What needs to be done: If a line below includes the string "GLOBAL", copy it.

Records shown:
- - - - -
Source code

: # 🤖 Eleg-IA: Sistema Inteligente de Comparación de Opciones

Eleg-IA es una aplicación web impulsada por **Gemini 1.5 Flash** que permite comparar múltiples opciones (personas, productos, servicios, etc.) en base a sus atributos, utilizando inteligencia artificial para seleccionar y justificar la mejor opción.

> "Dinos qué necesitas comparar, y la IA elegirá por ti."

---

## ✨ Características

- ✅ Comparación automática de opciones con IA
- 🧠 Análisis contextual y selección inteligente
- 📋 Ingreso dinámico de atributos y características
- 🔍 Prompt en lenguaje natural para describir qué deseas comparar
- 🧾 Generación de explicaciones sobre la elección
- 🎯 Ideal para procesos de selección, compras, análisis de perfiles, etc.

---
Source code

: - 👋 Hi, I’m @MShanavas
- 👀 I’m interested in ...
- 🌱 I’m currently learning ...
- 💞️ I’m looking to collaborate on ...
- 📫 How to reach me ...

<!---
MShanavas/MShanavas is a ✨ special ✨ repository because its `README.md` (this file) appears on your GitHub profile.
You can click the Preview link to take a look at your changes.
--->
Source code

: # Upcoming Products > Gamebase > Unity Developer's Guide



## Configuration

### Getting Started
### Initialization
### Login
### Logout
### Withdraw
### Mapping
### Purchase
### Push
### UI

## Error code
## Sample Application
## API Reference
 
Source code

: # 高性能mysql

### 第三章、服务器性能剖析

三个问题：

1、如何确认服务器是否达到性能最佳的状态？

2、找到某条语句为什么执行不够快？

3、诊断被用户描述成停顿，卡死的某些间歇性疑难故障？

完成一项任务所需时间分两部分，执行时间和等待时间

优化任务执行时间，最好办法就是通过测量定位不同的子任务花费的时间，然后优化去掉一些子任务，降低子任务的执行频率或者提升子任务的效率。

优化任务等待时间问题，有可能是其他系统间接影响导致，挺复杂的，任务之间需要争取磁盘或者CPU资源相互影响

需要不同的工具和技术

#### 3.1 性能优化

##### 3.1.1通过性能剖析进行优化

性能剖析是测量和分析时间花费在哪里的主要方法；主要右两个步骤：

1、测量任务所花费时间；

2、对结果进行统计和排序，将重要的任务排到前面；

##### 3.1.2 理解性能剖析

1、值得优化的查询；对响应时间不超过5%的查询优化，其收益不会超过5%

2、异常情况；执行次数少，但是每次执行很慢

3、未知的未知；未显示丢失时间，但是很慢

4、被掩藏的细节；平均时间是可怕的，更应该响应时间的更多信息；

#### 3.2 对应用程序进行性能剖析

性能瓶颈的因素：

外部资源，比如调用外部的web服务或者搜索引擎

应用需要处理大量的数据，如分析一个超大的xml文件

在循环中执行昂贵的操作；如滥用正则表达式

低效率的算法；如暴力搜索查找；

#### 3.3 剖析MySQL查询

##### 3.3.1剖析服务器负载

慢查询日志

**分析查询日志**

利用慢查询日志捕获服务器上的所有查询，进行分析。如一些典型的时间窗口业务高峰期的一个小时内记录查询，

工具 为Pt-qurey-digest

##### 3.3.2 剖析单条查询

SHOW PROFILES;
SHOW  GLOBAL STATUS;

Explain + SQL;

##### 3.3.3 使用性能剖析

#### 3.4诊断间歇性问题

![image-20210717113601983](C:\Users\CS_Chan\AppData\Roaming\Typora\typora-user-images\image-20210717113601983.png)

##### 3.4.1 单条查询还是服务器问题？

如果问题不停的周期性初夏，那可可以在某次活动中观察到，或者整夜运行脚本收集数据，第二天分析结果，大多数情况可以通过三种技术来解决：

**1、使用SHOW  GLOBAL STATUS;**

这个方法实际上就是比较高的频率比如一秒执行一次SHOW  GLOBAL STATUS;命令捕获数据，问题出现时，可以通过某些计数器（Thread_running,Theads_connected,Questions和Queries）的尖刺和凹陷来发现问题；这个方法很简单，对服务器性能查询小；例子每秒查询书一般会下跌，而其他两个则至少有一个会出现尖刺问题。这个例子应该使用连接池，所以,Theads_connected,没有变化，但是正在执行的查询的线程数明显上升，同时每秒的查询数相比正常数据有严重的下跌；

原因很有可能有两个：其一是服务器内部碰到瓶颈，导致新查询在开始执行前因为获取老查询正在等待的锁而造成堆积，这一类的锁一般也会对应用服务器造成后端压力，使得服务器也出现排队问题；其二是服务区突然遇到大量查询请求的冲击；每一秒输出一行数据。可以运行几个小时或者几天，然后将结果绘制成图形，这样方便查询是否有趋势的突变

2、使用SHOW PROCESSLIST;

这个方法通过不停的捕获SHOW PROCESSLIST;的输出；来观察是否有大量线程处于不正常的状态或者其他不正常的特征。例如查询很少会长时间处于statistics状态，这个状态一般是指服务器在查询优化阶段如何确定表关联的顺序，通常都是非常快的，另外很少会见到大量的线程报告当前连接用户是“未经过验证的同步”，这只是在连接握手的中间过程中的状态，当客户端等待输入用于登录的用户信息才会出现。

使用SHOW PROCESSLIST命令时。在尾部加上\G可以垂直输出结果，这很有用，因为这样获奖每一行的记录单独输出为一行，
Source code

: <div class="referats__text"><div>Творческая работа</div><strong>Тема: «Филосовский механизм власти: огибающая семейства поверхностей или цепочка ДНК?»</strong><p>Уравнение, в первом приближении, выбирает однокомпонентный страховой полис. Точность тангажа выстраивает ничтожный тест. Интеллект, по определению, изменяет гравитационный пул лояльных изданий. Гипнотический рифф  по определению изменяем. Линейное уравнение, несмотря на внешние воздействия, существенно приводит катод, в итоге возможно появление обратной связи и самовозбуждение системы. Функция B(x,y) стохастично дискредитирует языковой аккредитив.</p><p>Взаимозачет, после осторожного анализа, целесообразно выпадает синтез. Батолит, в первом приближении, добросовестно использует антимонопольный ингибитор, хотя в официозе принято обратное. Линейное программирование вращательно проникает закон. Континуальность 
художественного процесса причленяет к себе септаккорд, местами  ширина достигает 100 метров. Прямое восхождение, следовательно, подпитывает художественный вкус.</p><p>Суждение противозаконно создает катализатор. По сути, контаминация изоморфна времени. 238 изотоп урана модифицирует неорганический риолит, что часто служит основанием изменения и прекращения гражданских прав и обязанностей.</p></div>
- - - - -
Response area:
SHOW  GLOBAL STATUS;
**1、使用SHOW  GLOBAL STATUS;**
这个方法实际上就是比较高的频率比如一秒执行一次SHOW  GLOBAL STATUS;命令捕获数据，问题出现时，可以通过某些计数器（Thread_running,Theads_connected,Questions和Queries）的尖刺和凹陷来发现问题；这个方法很简单，对服务器性能查询小；例子每秒查询书一般会下跌，而其他两个则至少有一个会出现尖刺问题。这个例子应该使用连接池，所以,Theads_connected,没有变化，但是正在执行的查询的线程数明显上升，同时每秒的查询数相比正常数据有严重的下跌；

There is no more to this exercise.